Data items:
Start of Block
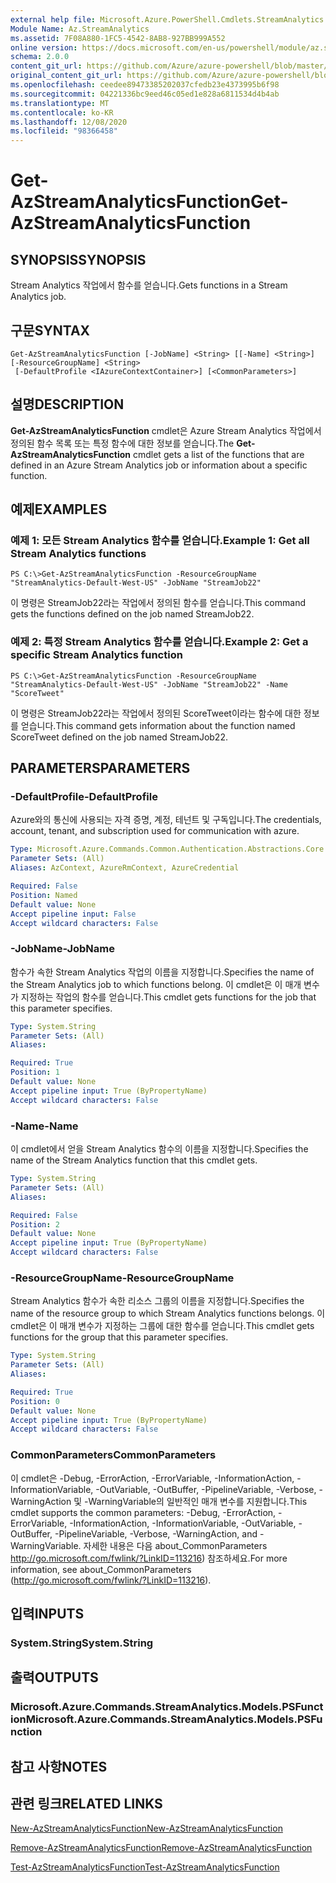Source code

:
 ```yaml
---
external help file: Microsoft.Azure.PowerShell.Cmdlets.StreamAnalytics.dll-Help.xml
Module Name: Az.StreamAnalytics
ms.assetid: 7F08A880-1FC5-4542-8AB8-927BB999A552
online version: https://docs.microsoft.com/en-us/powershell/module/az.streamanalytics/get-azstreamanalyticsfunction
schema: 2.0.0
content_git_url: https://github.com/Azure/azure-powershell/blob/master/src/StreamAnalytics/StreamAnalytics/help/Get-AzStreamAnalyticsFunction.md
original_content_git_url: https://github.com/Azure/azure-powershell/blob/master/src/StreamAnalytics/StreamAnalytics/help/Get-AzStreamAnalyticsFunction.md
ms.openlocfilehash: ceedee89473385202037cfedb23e4373995b6f98
ms.sourcegitcommit: 04221336bc9eed46c05ed1e828a6811534d4b4ab
ms.translationtype: MT
ms.contentlocale: ko-KR
ms.lasthandoff: 12/08/2020
ms.locfileid: "98366458"
---
```

# <span data-ttu-id="ce34b-101">Get-AzStreamAnalyticsFunction</span><span class="sxs-lookup"><span data-stu-id="ce34b-101">Get-AzStreamAnalyticsFunction</span></span>

## <span data-ttu-id="ce34b-102">SYNOPSIS</span><span class="sxs-lookup"><span data-stu-id="ce34b-102">SYNOPSIS</span></span>
<span data-ttu-id="ce34b-103">Stream Analytics 작업에서 함수를 얻습니다.</span><span class="sxs-lookup"><span data-stu-id="ce34b-103">Gets functions in a Stream Analytics job.</span></span>

## <span data-ttu-id="ce34b-104">구문</span><span class="sxs-lookup"><span data-stu-id="ce34b-104">SYNTAX</span></span>

```
Get-AzStreamAnalyticsFunction [-JobName] <String> [[-Name] <String>] [-ResourceGroupName] <String>
 [-DefaultProfile <IAzureContextContainer>] [<CommonParameters>]
```

## <span data-ttu-id="ce34b-105">설명</span><span class="sxs-lookup"><span data-stu-id="ce34b-105">DESCRIPTION</span></span>
<span data-ttu-id="ce34b-106">**Get-AzStreamAnalyticsFunction** cmdlet은 Azure Stream Analytics 작업에서 정의된 함수 목록 또는 특정 함수에 대한 정보를 얻습니다.</span><span class="sxs-lookup"><span data-stu-id="ce34b-106">The **Get-AzStreamAnalyticsFunction** cmdlet gets a list of the functions that are defined in an Azure Stream Analytics job or information about a specific function.</span></span>

## <span data-ttu-id="ce34b-107">예제</span><span class="sxs-lookup"><span data-stu-id="ce34b-107">EXAMPLES</span></span>

### <span data-ttu-id="ce34b-108">예제 1: 모든 Stream Analytics 함수를 얻습니다.</span><span class="sxs-lookup"><span data-stu-id="ce34b-108">Example 1: Get all Stream Analytics functions</span></span>
```
PS C:\>Get-AzStreamAnalyticsFunction -ResourceGroupName "StreamAnalytics-Default-West-US" -JobName "StreamJob22"
```

<span data-ttu-id="ce34b-109">이 명령은 StreamJob22라는 작업에서 정의된 함수를 얻습니다.</span><span class="sxs-lookup"><span data-stu-id="ce34b-109">This command gets the functions defined on the job named StreamJob22.</span></span>

### <span data-ttu-id="ce34b-110">예제 2: 특정 Stream Analytics 함수를 얻습니다.</span><span class="sxs-lookup"><span data-stu-id="ce34b-110">Example 2: Get a specific Stream Analytics function</span></span>
```
PS C:\>Get-AzStreamAnalyticsFunction -ResourceGroupName "StreamAnalytics-Default-West-US" -JobName "StreamJob22" -Name "ScoreTweet"
```

<span data-ttu-id="ce34b-111">이 명령은 StreamJob22라는 작업에서 정의된 ScoreTweet이라는 함수에 대한 정보를 얻습니다.</span><span class="sxs-lookup"><span data-stu-id="ce34b-111">This command gets information about the function named ScoreTweet defined on the job named StreamJob22.</span></span>

## <span data-ttu-id="ce34b-112">PARAMETERS</span><span class="sxs-lookup"><span data-stu-id="ce34b-112">PARAMETERS</span></span>

### <span data-ttu-id="ce34b-113">-DefaultProfile</span><span class="sxs-lookup"><span data-stu-id="ce34b-113">-DefaultProfile</span></span>
<span data-ttu-id="ce34b-114">Azure와의 통신에 사용되는 자격 증명, 계정, 테넌트 및 구독입니다.</span><span class="sxs-lookup"><span data-stu-id="ce34b-114">The credentials, account, tenant, and subscription used for communication with azure.</span></span>

```yaml
Type: Microsoft.Azure.Commands.Common.Authentication.Abstractions.Core.IAzureContextContainer
Parameter Sets: (All)
Aliases: AzContext, AzureRmContext, AzureCredential

Required: False
Position: Named
Default value: None
Accept pipeline input: False
Accept wildcard characters: False
```

### <span data-ttu-id="ce34b-115">-JobName</span><span class="sxs-lookup"><span data-stu-id="ce34b-115">-JobName</span></span>
<span data-ttu-id="ce34b-116">함수가 속한 Stream Analytics 작업의 이름을 지정합니다.</span><span class="sxs-lookup"><span data-stu-id="ce34b-116">Specifies the name of the Stream Analytics job to which functions belong.</span></span>
<span data-ttu-id="ce34b-117">이 cmdlet은 이 매개 변수가 지정하는 작업의 함수를 얻습니다.</span><span class="sxs-lookup"><span data-stu-id="ce34b-117">This cmdlet gets functions for the job that this parameter specifies.</span></span>

```yaml
Type: System.String
Parameter Sets: (All)
Aliases:

Required: True
Position: 1
Default value: None
Accept pipeline input: True (ByPropertyName)
Accept wildcard characters: False
```

### <span data-ttu-id="ce34b-118">-Name</span><span class="sxs-lookup"><span data-stu-id="ce34b-118">-Name</span></span>
<span data-ttu-id="ce34b-119">이 cmdlet에서 얻을 Stream Analytics 함수의 이름을 지정합니다.</span><span class="sxs-lookup"><span data-stu-id="ce34b-119">Specifies the name of the Stream Analytics function that this cmdlet gets.</span></span>

```yaml
Type: System.String
Parameter Sets: (All)
Aliases:

Required: False
Position: 2
Default value: None
Accept pipeline input: True (ByPropertyName)
Accept wildcard characters: False
```

### <span data-ttu-id="ce34b-120">-ResourceGroupName</span><span class="sxs-lookup"><span data-stu-id="ce34b-120">-ResourceGroupName</span></span>
<span data-ttu-id="ce34b-121">Stream Analytics 함수가 속한 리소스 그룹의 이름을 지정합니다.</span><span class="sxs-lookup"><span data-stu-id="ce34b-121">Specifies the name of the resource group to which Stream Analytics functions belongs.</span></span>
<span data-ttu-id="ce34b-122">이 cmdlet은 이 매개 변수가 지정하는 그룹에 대한 함수를 얻습니다.</span><span class="sxs-lookup"><span data-stu-id="ce34b-122">This cmdlet gets functions for the group that this parameter specifies.</span></span>

```yaml
Type: System.String
Parameter Sets: (All)
Aliases:

Required: True
Position: 0
Default value: None
Accept pipeline input: True (ByPropertyName)
Accept wildcard characters: False
```

### <span data-ttu-id="ce34b-123">CommonParameters</span><span class="sxs-lookup"><span data-stu-id="ce34b-123">CommonParameters</span></span>
<span data-ttu-id="ce34b-124">이 cmdlet은 -Debug, -ErrorAction, -ErrorVariable, -InformationAction, -InformationVariable, -OutVariable, -OutBuffer, -PipelineVariable, -Verbose, -WarningAction 및 -WarningVariable의 일반적인 매개 변수를 지원합니다.</span><span class="sxs-lookup"><span data-stu-id="ce34b-124">This cmdlet supports the common parameters: -Debug, -ErrorAction, -ErrorVariable, -InformationAction, -InformationVariable, -OutVariable, -OutBuffer, -PipelineVariable, -Verbose, -WarningAction, and -WarningVariable.</span></span> <span data-ttu-id="ce34b-125">자세한 내용은 다음 about_CommonParameters http://go.microsoft.com/fwlink/?LinkID=113216) 참조하세요.</span><span class="sxs-lookup"><span data-stu-id="ce34b-125">For more information, see about_CommonParameters (http://go.microsoft.com/fwlink/?LinkID=113216).</span></span>

## <span data-ttu-id="ce34b-126">입력</span><span class="sxs-lookup"><span data-stu-id="ce34b-126">INPUTS</span></span>

### <span data-ttu-id="ce34b-127">System.String</span><span class="sxs-lookup"><span data-stu-id="ce34b-127">System.String</span></span>

## <span data-ttu-id="ce34b-128">출력</span><span class="sxs-lookup"><span data-stu-id="ce34b-128">OUTPUTS</span></span>

### <span data-ttu-id="ce34b-129">Microsoft.Azure.Commands.StreamAnalytics.Models.PSFunction</span><span class="sxs-lookup"><span data-stu-id="ce34b-129">Microsoft.Azure.Commands.StreamAnalytics.Models.PSFunction</span></span>

## <span data-ttu-id="ce34b-130">참고 사항</span><span class="sxs-lookup"><span data-stu-id="ce34b-130">NOTES</span></span>

## <span data-ttu-id="ce34b-131">관련 링크</span><span class="sxs-lookup"><span data-stu-id="ce34b-131">RELATED LINKS</span></span>

[<span data-ttu-id="ce34b-132">New-AzStreamAnalyticsFunction</span><span class="sxs-lookup"><span data-stu-id="ce34b-132">New-AzStreamAnalyticsFunction</span></span>](./New-AzStreamAnalyticsFunction.md)

[<span data-ttu-id="ce34b-133">Remove-AzStreamAnalyticsFunction</span><span class="sxs-lookup"><span data-stu-id="ce34b-133">Remove-AzStreamAnalyticsFunction</span></span>](./Remove-AzStreamAnalyticsFunction.md)

[<span data-ttu-id="ce34b-134">Test-AzStreamAnalyticsFunction</span><span class="sxs-lookup"><span data-stu-id="ce34b-134">Test-AzStreamAnalyticsFunction</span></span>](./Test-AzStreamAnalyticsFunction.md)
End of Block
TASK TO CARRY OUT:
The exercise is to copy out every line above that has the word "information" in it.

ANSWER AREA:
<span data-ttu-id="ce34b-106">**Get-AzStreamAnalyticsFunction** cmdlet은 Azure Stream Analytics 작업에서 정의된 함수 목록 또는 특정 함수에 대한 정보를 얻습니다.</span><span class="sxs-lookup"><span data-stu-id="ce34b-106">The **Get-AzStreamAnalyticsFunction** cmdlet gets a list of the functions that are defined in an Azure Stream Analytics job or information about a specific function.</span></span>
<span data-ttu-id="ce34b-111">이 명령은 StreamJob22라는 작업에서 정의된 ScoreTweet이라는 함수에 대한 정보를 얻습니다.</span><span class="sxs-lookup"><span data-stu-id="ce34b-111">This command gets information about the function named ScoreTweet defined on the job named StreamJob22.</span></span>
<span data-ttu-id="ce34b-124">이 cmdlet은 -Debug, -ErrorAction, -ErrorVariable, -InformationAction, -InformationVariable, -OutVariable, -OutBuffer, -PipelineVariable, -Verbose, -WarningAction 및 -WarningVariable의 일반적인 매개 변수를 지원합니다.</span><span class="sxs-lookup"><span data-stu-id="ce34b-124">This cmdlet supports the common parameters: -Debug, -ErrorAction, -ErrorVariable, -InformationAction, -InformationVariable, -OutVariable, -OutBuffer, -PipelineVariable, -Verbose, -WarningAction, and -WarningVariable.</span></span> <span data-ttu-id="ce34b-125">자세한 내용은 다음 about_CommonParameters http://go.microsoft.com/fwlink/?LinkID=113216) 참조하세요.</span><span class="sxs-lookup"><span data-stu-id="ce34b-125">For more information, see about_CommonParameters (http://go.microsoft.com/fwlink/?LinkID=113216).</span></span>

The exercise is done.